15. The system of claim 14, wherein the first electromagnetic coil assembly includes one or more first electromagnetic coils and is configured as an electromagnetic transmitter and the second electromagnetic coil assembly includes one or more second electromagnetic coils and is configured as an electromagnetic receiver, and where a position of the surgical instrument is estimated based on outputs from one or more of the first electromagnetic coil assembly and the second electromagnetic coil assembly, where the first electromagnetic coils are adapted to sense an electromagnetic field produced by the second electromagnetic coil, and the second electromagnetic coils are adapted to sense an electromagnetic field produced by the first electromagnetic coils.

16. A method comprising:

detecting a magnetic field signature of an array of magnets included within a medical tool via an electromagnetic coil assembly coupled to the medical tool;

identifying the medical tool type based on the magnetic field signature;

calibrating outputs from the electromagnetic coil assembly based on the medical tool type; and

correcting estimations of a position of a tip of the medical tool based on the calibrated outputs.

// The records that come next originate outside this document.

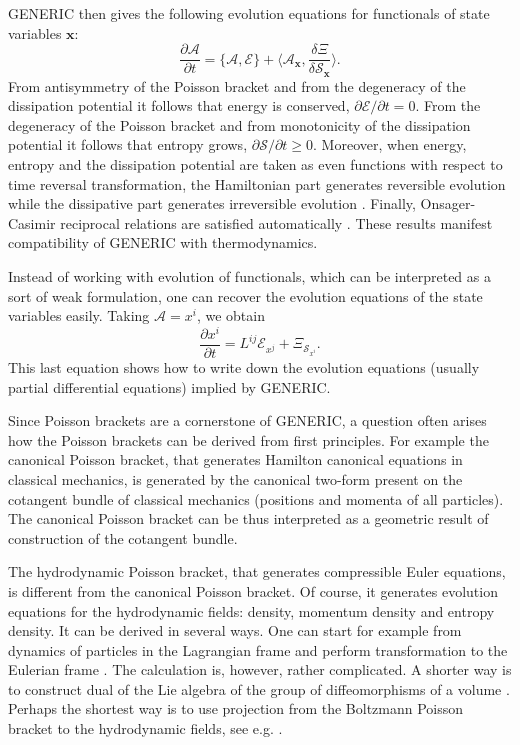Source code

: \documentclass[twoside]{article}
\newcommand{\xx}{{\boldsymbol{x}}}
\newcommand{\AF}{\mathscr{A}}
\newcommand{\SF}{\mathscr{S}}
\newcommand{\EF}{\mathscr{E}}
\newcommand{\pd}{\partial}
\begin{document}
GENERIC then gives the following evolution equations for functionals of state 
variables $\xx$:
\begin{equation}
\frac{\pd \AF}{\pd t} = \{\AF, \EF\} + \langle \AF_\xx, \frac{\delta \Xi}{\delta \SF_\xx}\rangle.
\end{equation}
From antisymmetry of the Poisson bracket and from the degeneracy of the 
dissipation potential it follows that energy is conserved, $\pd\EF/\pd t = 0$. 
From 
the degeneracy of the Poisson bracket and from monotonicity of the dissipation 
potential it follows that entropy grows, $\pd \SF/\pd t \geq 0$. Moreover, when 
energy, entropy and the dissipation potential are taken as even functions with 
respect to time reversal transformation, the Hamiltonian part generates 
reversible evolution 
while the dissipative part generates irreversible evolution 
\cite{Pavelka2014a}. Finally, Onsager-Casimir reciprocal relations are 
satisfied automatically \cite{Pavelka2014a,Ottinger-book}. These results 
manifest compatibility of GENERIC with thermodynamics. 

Instead of working with evolution of functionals, which can be interpreted as a 
sort of weak formulation, one can recover the evolution equations of the state 
variables easily. Taking $\AF = x^i$, we obtain
\begin{equation}\label{eqn.GENERIC}
\frac{\pd x^i}{\pd t} = L^{ij} \EF_{x^j} + \Xi_{\SF_{x^i}}.
\end{equation}
This last equation shows how to 
write down the evolution equations (usually partial differential equations) 
implied by GENERIC.

Since Poisson brackets are a cornerstone of GENERIC, a question often arises 
how the Poisson brackets can be derived from first principles. For example the 
canonical Poisson bracket, that generates Hamilton canonical equations in 
classical mechanics, is generated by the canonical two-form present on the 
cotangent bundle of classical mechanics (positions and momenta of all 
particles). The canonical Poisson bracket can be thus interpreted as a 
geometric result of construction of the cotangent bundle. 

The hydrodynamic Poisson bracket, that generates compressible Euler equations, 
is different from the canonical Poisson bracket. Of course, it generates 
evolution equations for the hydrodynamic fields: density, momentum density and 
entropy density. It can be derived in several ways. One can start for example 
from dynamics of particles in the Lagrangian frame and perform transformation 
to the Eulerian frame \cite{Abarbanel}. The calculation is, however, rather 
complicated. A shorter way is to construct dual of the Lie algebra of the group 
of diffeomorphisms of a volume \cite{MaWe}. Perhaps the shortest way is to use 
projection from the Boltzmann Poisson bracket to the hydrodynamic fields, see 
e.g. \cite{Pavelka2016}. 
\end{document}
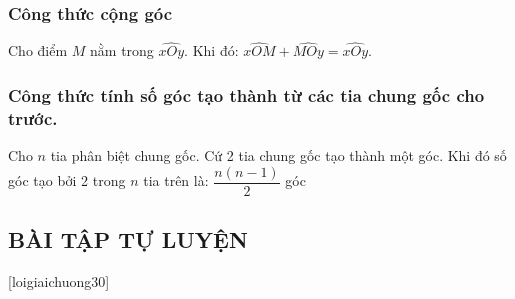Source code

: \subsubsection{Công thức cộng góc}
Cho điểm $M$ nằm trong $\widehat{xOy}$. Khi đó: $\widehat{xOM}+\widehat{MOy}=\widehat{xOy}$.
\subsubsection{Công thức tính số góc tạo thành từ các tia chung gốc cho trước.}
Cho $n$ tia phân biệt chung gốc. Cứ 2 tia chung gốc tạo thành một góc. Khi đó số góc tạo bởi 2 trong $n$ tia trên là: $\dfrac{n(n-1)}{2}$ góc
\subsection{BÀI TẬP TỰ LUYỆN}
[loigiaichuong30]
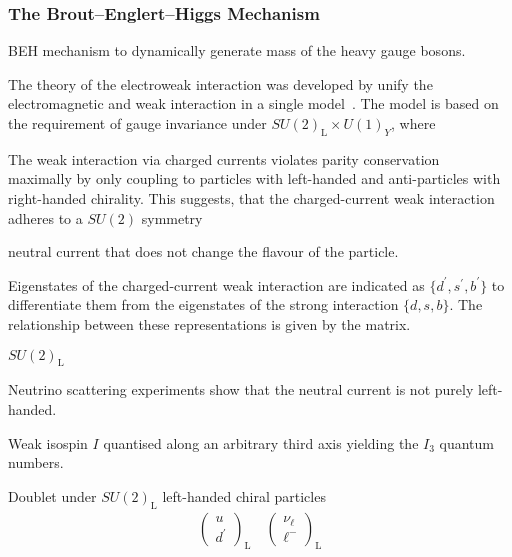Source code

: \subsubsection{The Brout--Englert--Higgs Mechanism}

BEH mechanism to dynamically generate mass of the heavy gauge bosons.


The theory of the electroweak interaction was developed by unify the
electromagnetic and weak interaction in a single
model~\cite{Glashow:1961tr,Salam:1964ry,Weinberg:1967tq}. The model is based on
the requirement of gauge invariance under $SU(2)_{\text{L}} \times U(1)_{Y}$,
where



The weak interaction via charged currents violates parity
conservation~\cite{Wu:1957my} maximally by only coupling to particles with
left-handed and anti-particles with right-handed chirality. This suggests, that
the charged-current weak interaction adheres to a $SU(2)$ symmetry


neutral current that does not change the flavour of the particle.

Eigenstates of the charged-current weak interaction are indicated as
$\{ d^\prime, s^\prime, b^\prime \}$ to differentiate them from the eigenstates
of the strong interaction $\{ d, s, b \}$. The relationship between these
representations is given by the  matrix.

$SU(2)_{\text{L}}$

Neutrino scattering experiments show that the neutral current is not purely
left-handed.


Weak isospin $I$ quantised along an arbitrary third axis yielding the $I_3$
quantum numbers.


Doublet under $SU(2)_{\text{L}}$ left-handed chiral particles
\begin{align*}
  \begin{pmatrix}
    u \\
    d^\prime
  \end{pmatrix}_{\text{L}}
  \quad
  \begin{pmatrix}
    \nu_\ell \\
    \ell^{-}
  \end{pmatrix}_{\text{L}}
\end{align*}


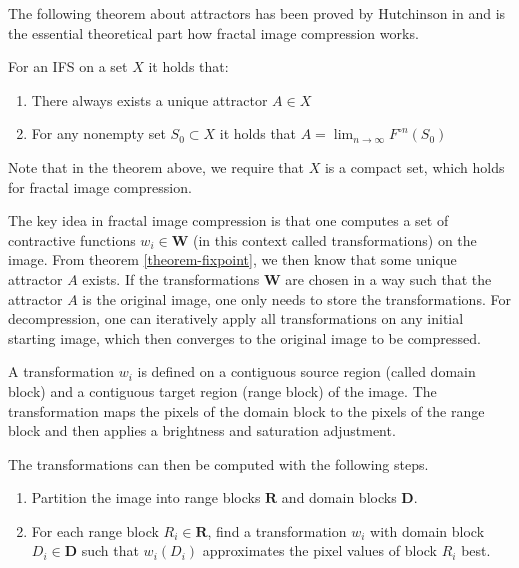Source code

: The following theorem about attractors has been proved by Hutchinson in
\cite{hutchinson1981fractals} and is the essential theoretical part how fractal
image compression works.

\begin{theorem}\label{theorem-fixpoint}
  For an IFS on a set $X$ it holds that:

  \begin{enumerate}[topsep=0pt,itemsep=-1ex,partopsep=1ex,parsep=1ex]
    \item There always exists a unique attractor $A \in X$
    \item For any nonempty set $S_0 \subset X$ it holds that
      $A = \lim_{n \to \infty} F^{\circ n}(S_0)$
  \end{enumerate}
\end{theorem}

Note that in the theorem above, we require that $X$ is a compact set, which
holds for fractal image compression.

 The key idea in fractal image compression
is that one computes a set of contractive functions $w_i \in \boldsymbol{W}$ (in
this context called transformations) on the image. From theorem
\ref{theorem-fixpoint}, we then know that some unique attractor $A$ exists. If
the transformations $\boldsymbol{W}$ are chosen in a way such that the attractor
$A$ is the original image, one only needs to store the transformations. For
decompression, one can iteratively apply all transformations on any initial
starting image, which then converges to the original image to be compressed.

A transformation $w_i$ is defined on a contiguous source region (called domain
block) and a contiguous target region (range block) of the image. The
transformation maps the pixels of the domain block to the pixels of the range
block and then applies a brightness and saturation adjustment.

The transformations can then be computed with the following steps.

\begin{enumerate}[topsep=0pt,itemsep=-1ex,partopsep=1ex,parsep=1ex]
  \item Partition the image into range blocks $\boldsymbol{R}$ and domain blocks
    $\boldsymbol{D}$.
  \item For each range block $R_i \in \boldsymbol{R}$, find a transformation
    $w_i$ with domain block $D_i \in \boldsymbol{D}$ such that $w_i(D_i)$
    approximates the pixel values of block $R_i$ best.
\end{enumerate}

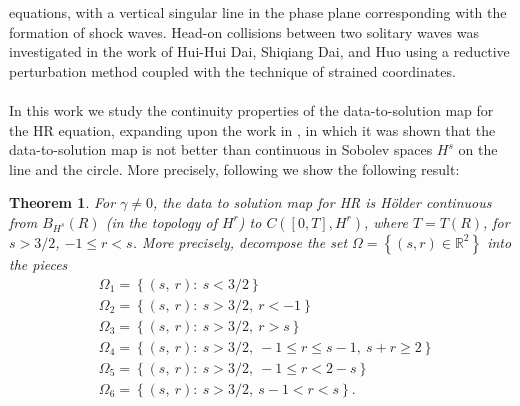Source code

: \documentclass[12pt,reqno]{amsart}
\numberwithin{equation}{section}  %
\numberwithin{figure}{section}
\newcommand{\rr}{\mathbb{R}}
\newtheorem{theorem}{Theorem}[section]
\begin{document}
equations, with a vertical singular line in the phase plane corresponding with the 
formation of shock waves. Head-on collisions between two solitary 
waves was investigated in the work of Hui-Hui Dai, 
Shiqiang Dai, and Huo \cite{Dai_2000_Head-on-collisi} using a reductive 
perturbation method coupled with the technique of strained coordinates. 
\\
\\
In this work we study the continuity properties of the data-to-solution map for
the HR 
equation, expanding upon the work in \cite{Karapetyan:2010fk}, in which it was
shown that the data-to-solution map is not better than continuous in Sobolev
spaces $H^{s}$ on the line
and the circle. More precisely, following \cite{Chen:2011fk} we show the
following result:
%
%
\begin{theorem}
For $\gamma \neq 0$, the
data to solution map for HR is H\"older continuous from $B_{H^{s}}(R)$ (in
the topology of $H^{r}$) to $C([0, T], H^{r})$, where $T = T(R)$, for $s >
3/2$, $-1 \le r < s$. More
precisely, decompose the set $\Omega = \left\{ (s, r) \in \rr^{2}  \right\}$
into the pieces
  \begin{equation*}
  \begin{split}
    & \Omega_{1} = \left\{ (s, \ r):  \ s < 3/2 \right\}
    \\
    & \Omega_{2} = \left\{ (s, \ r):
     \ s>3/2, \ r < -1  \right\}
    \\
    & \Omega_{3} = \left\{ (s, \ r):
     \ s>3/2, \ r > s  \right\}
    \\
    & \Omega_{4} = \left\{ (s, \ r):
     \ s>3/2, \ -1 \le r \le s-1, \ s + r \ge 2  \right\}
    \\
    & \Omega_{5} = \left\{ (s, \ r):
     \ s>3/2, \ -1 \le r < 2-s \right\}
    \\
    & \Omega_{6} = \left\{ (s, \ r):
    \  s>3/2, \  s-1 < r < s  \right\}.
    \end{split}
\end{equation*}
\label{thm:main-thm}
\end{theorem}
%
\end{document}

17. The method of claim 15, wherein the magnetic field signature is unique to the type of medical tool.

18. The method of claim 15, further comprising receiving wireless signals from an electromagnetic transmitter and determining one or more of a position and orientation of the electromagnetic coil assembly based on the received wireless signals.

19. The method of claim 15 further comprising, notifying a user when the electromagnetic coil assembly is physically coupled to the medical tool via one or more of lights, vibration, and sounds.

20. The method of claim 15 wherein the calibrating outputs from the electromagnetic coil assembly is further based on product information of the medical tool to which the coil assembly is removably coupled, where the product information includes one or more of a size, length, dimensions, specifications, weight, manufacturer, product identification number, manufacturing date, supplier contact information, and serial number of the medical tool.